More "Green" PCs

Thursday, November 29, 2007

As I've been wandering the Net the past few weeks looking for interesting "Green" PCs to eventually replace my hulking desktop, I've found very interesting alternatives. Two of them can run XP decently, but all are optimized for Linux - hehehe. The price point is certainly arguable considering they don't have that much power to begin with. But since we are talking about saving energy and since these machines are mostly for "everyday" tasks, then that is how their purpose should be viewed. Some talk on most forums complain their lack of power or their limitations. I say these people should look elsewhere before they shoot off their mouth about how under-powered these systems are. They just don't get the point.

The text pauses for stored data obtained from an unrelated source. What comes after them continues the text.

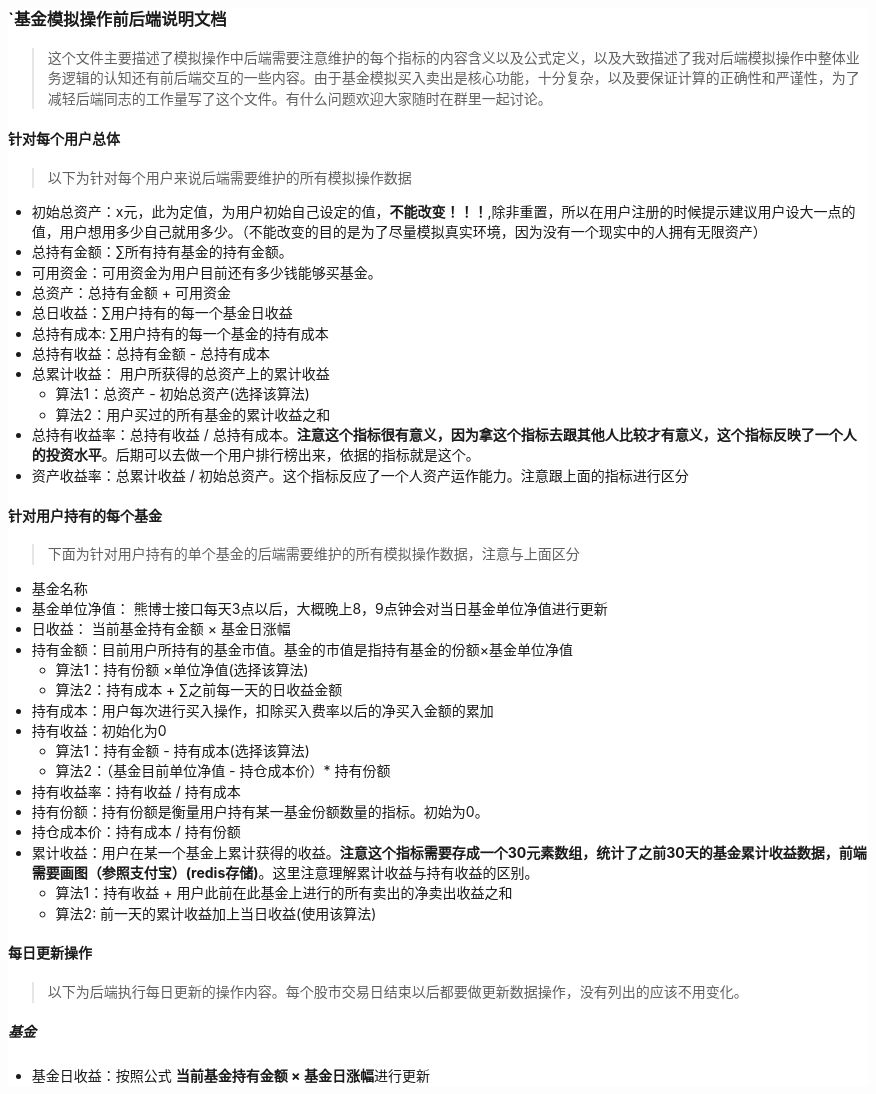### `基金模拟操作前后端说明文档

> 这个文件主要描述了模拟操作中后端需要注意维护的每个指标的内容含义以及公式定义，以及大致描述了我对后端模拟操作中整体业务逻辑的认知还有前后端交互的一些内容。由于基金模拟买入卖出是核心功能，十分复杂，以及要保证计算的正确性和严谨性，为了减轻后端同志的工作量写了这个文件。有什么问题欢迎大家随时在群里一起讨论。

#### 针对每个用户总体

> 以下为针对每个用户来说后端需要维护的所有模拟操作数据

- 初始总资产：x元，此为定值，为用户初始自己设定的值，**不能改变！！！**,除非重置，所以在用户注册的时候提示建议用户设大一点的值，用户想用多少自己就用多少。（不能改变的目的是为了尽量模拟真实环境，因为没有一个现实中的人拥有无限资产）
- 总持有金额：$\sum$所有持有基金的持有金额。
- 可用资金：可用资金为用户目前还有多少钱能够买基金。
- 总资产：总持有金额 + 可用资金
- 总日收益：$\sum$用户持有的每一个基金日收益
- 总持有成本:   $\sum$用户持有的每一个基金的持有成本
- 总持有收益：总持有金额   -  总持有成本
- 总累计收益： 用户所获得的总资产上的累计收益
  - 算法1：总资产 - 初始总资产(选择该算法)
  - 算法2：用户买过的所有基金的累计收益之和
- 总持有收益率：总持有收益 / 总持有成本。**注意这个指标很有意义，因为拿这个指标去跟其他人比较才有意义，这个指标反映了一个人的投资水平**。后期可以去做一个用户排行榜出来，依据的指标就是这个。
- 资产收益率：总累计收益 / 初始总资产。这个指标反应了一个人资产运作能力。注意跟上面的指标进行区分



####  针对用户持有的每个基金

> 下面为针对用户持有的单个基金的后端需要维护的所有模拟操作数据，注意与上面区分

- 基金名称
- 基金单位净值： 熊博士接口每天3点以后，大概晚上8，9点钟会对当日基金单位净值进行更新
- 日收益： 当前基金持有金额 $\times$ 基金日涨幅
- 持有金额：目前用户所持有的基金市值。基金的市值是指持有基金的份额$\times$基金单位净值
  - 算法1：持有份额 $\times$单位净值(选择该算法)
  - 算法2：持有成本  +  $\sum$之前每一天的日收益金额
- 持有成本：用户每次进行买入操作，扣除买入费率以后的净买入金额的累加
- 持有收益：初始化为0
  - 算法1：持有金额 - 持有成本(选择该算法)
  - 算法2：（基金目前单位净值 - 持仓成本价）*  持有份额
- 持有收益率：持有收益 / 持有成本
- 持有份额：持有份额是衡量用户持有某一基金份额数量的指标。初始为0。
- 持仓成本价：持有成本  /  持有份额
- 累计收益：用户在某一个基金上累计获得的收益。**注意这个指标需要存成一个30元素数组，统计了之前30天的基金累计收益数据，前端需要画图（参照支付宝）(redis存储)**。这里注意理解累计收益与持有收益的区别。
  - 算法1：持有收益 + 用户此前在此基金上进行的所有卖出的净卖出收益之和
  - 算法2:  前一天的累计收益加上当日收益(使用该算法)

#### 每日更新操作

> 以下为后端执行每日更新的操作内容。每个股市交易日结束以后都要做更新数据操作，没有列出的应该不用变化。

##### 基金

- 基金日收益：按照公式  **当前基金持有金额 $\times$ 基金日涨幅**进行更新

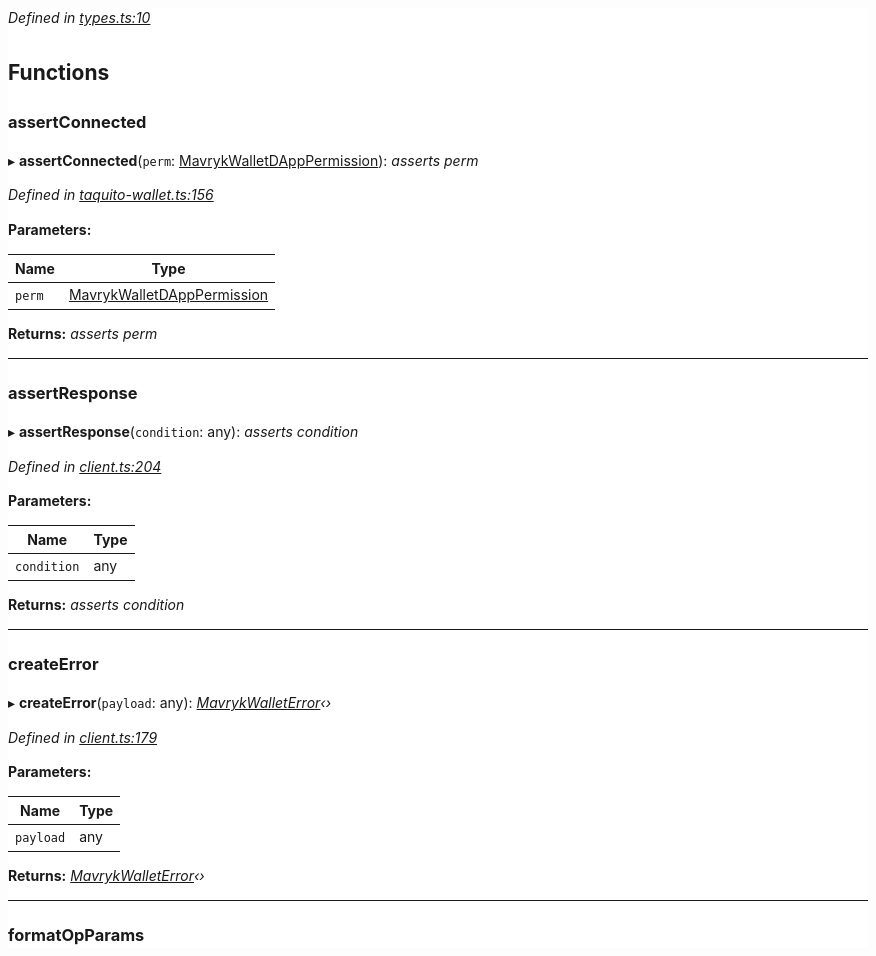 *Defined in [types.ts:10](https://github.com/mavryk-network/mavryk-wallet-dapp/blob/0871fa5/src/types.ts#L10)*

## Functions

###  assertConnected

▸ **assertConnected**(`perm`: [MavrykWalletDAppPermission](README.md#mavrykwalletdapppermission)): *asserts perm*

*Defined in [taquito-wallet.ts:156](https://github.com/mavryk-network/mavryk-wallet-dapp/blob/0871fa5/src/taquito-wallet.ts#L156)*

**Parameters:**

Name | Type |
------ | ------ |
`perm` | [MavrykWalletDAppPermission](README.md#mavrykwalletdapppermission) |

**Returns:** *asserts perm*

___

###  assertResponse

▸ **assertResponse**(`condition`: any): *asserts condition*

*Defined in [client.ts:204](https://github.com/mavryk-network/mavryk-wallet-dapp/blob/0871fa5/src/client.ts#L204)*

**Parameters:**

Name | Type |
------ | ------ |
`condition` | any |

**Returns:** *asserts condition*

___

###  createError

▸ **createError**(`payload`: any): *[MavrykWalletError](classes/mavrykwalleterror.md)‹›*

*Defined in [client.ts:179](https://github.com/mavryk-network/mavryk-wallet-dapp/blob/0871fa5/src/client.ts#L179)*

**Parameters:**

Name | Type |
------ | ------ |
`payload` | any |

**Returns:** *[MavrykWalletError](classes/mavrykwalleterror.md)‹›*

___

###  formatOpParams
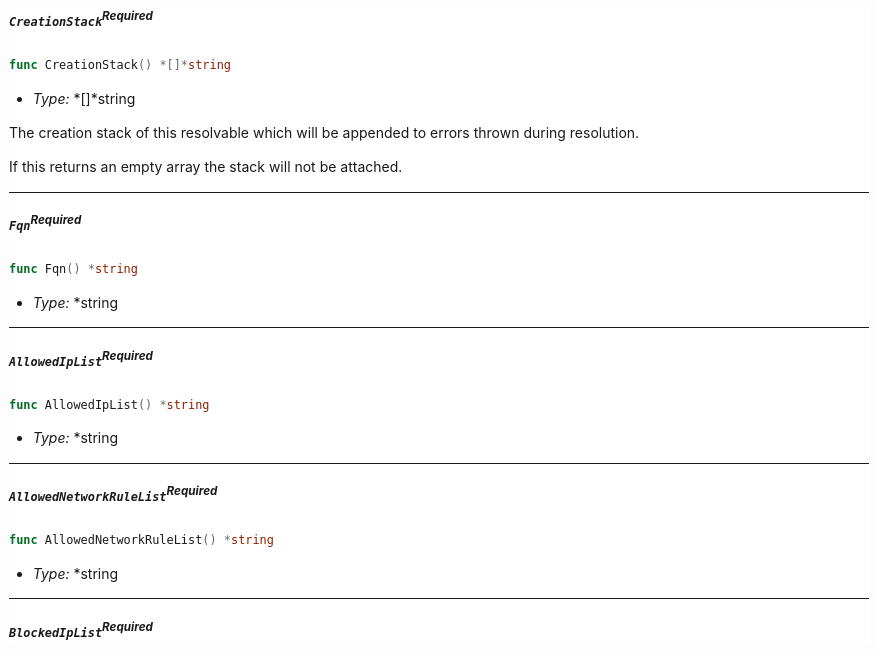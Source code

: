 
##### `CreationStack`<sup>Required</sup> <a name="CreationStack" id="@cdktf/provider-snowflake.dataSnowflakeNetworkPolicies.DataSnowflakeNetworkPoliciesNetworkPoliciesDescribeOutputOutputReference.property.creationStack"></a>

```go
func CreationStack() *[]*string
```

- *Type:* *[]*string

The creation stack of this resolvable which will be appended to errors thrown during resolution.

If this returns an empty array the stack will not be attached.

---

##### `Fqn`<sup>Required</sup> <a name="Fqn" id="@cdktf/provider-snowflake.dataSnowflakeNetworkPolicies.DataSnowflakeNetworkPoliciesNetworkPoliciesDescribeOutputOutputReference.property.fqn"></a>

```go
func Fqn() *string
```

- *Type:* *string

---

##### `AllowedIpList`<sup>Required</sup> <a name="AllowedIpList" id="@cdktf/provider-snowflake.dataSnowflakeNetworkPolicies.DataSnowflakeNetworkPoliciesNetworkPoliciesDescribeOutputOutputReference.property.allowedIpList"></a>

```go
func AllowedIpList() *string
```

- *Type:* *string

---

##### `AllowedNetworkRuleList`<sup>Required</sup> <a name="AllowedNetworkRuleList" id="@cdktf/provider-snowflake.dataSnowflakeNetworkPolicies.DataSnowflakeNetworkPoliciesNetworkPoliciesDescribeOutputOutputReference.property.allowedNetworkRuleList"></a>

```go
func AllowedNetworkRuleList() *string
```

- *Type:* *string

---

##### `BlockedIpList`<sup>Required</sup> <a name="BlockedIpList" id="@cdktf/provider-snowflake.dataSnowflakeNetworkPolicies.DataSnowflakeNetworkPoliciesNetworkPoliciesDescribeOutputOutputReference.property.blockedIpList"></a>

Anyway, here they are (all information here was gathered off the official sites and product reviews. I have had no actual hands-on experience with these devices and cannot vouch for the accuracy of the product specifications):

1. Zonbu PC
  • 1.2GHz VIA C7 ULV (ultra-low voltage) processor, 512 MB RAM, 4GB CF Card for storage, 10/100 Mbps Ethernet, 20-watt power consumption;
  • Pros: Supports 2048 x 1536 display resolution (good enough for 19" LCDs!), comes with Gentoo installed (customized for the hardware) ;
  • Cons: Limited storage -- uses CF Card that are still quite expensive if you want to expand storage.
  • Price: $299 USD.
2. Koolu PC
  • 500MHz AMD Geode processor, 512MB RAM, 80GB 2.5" Hard Drive for storage, 10/100 Mbps Ethernet, 10-watt power consumption;
  • Pros: Supports 1920 x 1440 display resolution, large hard drive for storage, comes with Ubuntu pre-installed;
  • Cons: Not the fastest processor, hard drive support is up to 80GB only (as far as I can tell);
  • Price: $299 Canadian.
3. Fit-PC
  • 500MHz AMD Geode processor, 256MB of DDR RAM (soldered on-board), 40GB 2.5” hard drive for storage, 100 Mbps Ethernet, 5-watt power consumption;
  • Pros: 5-watt power consumption, video up to 1920x1440 resolution, large enough hard drive for storage, comes with Gentoo (optimized for fit-PC) or Ubuntu 7.04 (Feisty);
  • Cons: Not the fastest processor, RAM isn't expandable;
  • Price: $285 USD.
4. SolidLogic Little Valley 5677
  • Intel 1.33 GHz Celeron 215 (soldered on to D201GLY mainboard), 256MB DDR2 RAM, 40GB 2.5" hard drive for storage, 10/100 Mbps Ethernet, 22-watt power consumption;
  • Pros: Memory and hard drive can be upgraded with standard PC parts;
  • Cons: Has the highest power requirements among the four, no OS (you can order Windows XP from them at standard OEM prices);
  • Price: starts at $202 USD .

Among the four, the SolidLogic Little Valley 5677 is the most flexible in terms of what hardware you can chuck in. That is, within the limitations of the system's Mini-ITX case. But it is expandable. It's also compatible with DDR2, the current standard in memory, so you don't have to worry about that particular part phasing out in the near future. All of the above though will require the use of an external optical drive and an (optional) external hard drive for additional storage to expand their capabilities. I find the optical drive a must-have for my personal use.

In closing, all these devices would fit what I call "everyday" computing -- basic internet, email, spreadsheet, word-processing and movie watching. Paired with an LCD, these devices will save you a substantial amount in energy costs in the long-run. Add Linux to the mix and you get a completely customizable set-up that you could tune to your needs. Best of all, you have a clean "green" conscience knowing that in your own little way, you've done the planet a favor.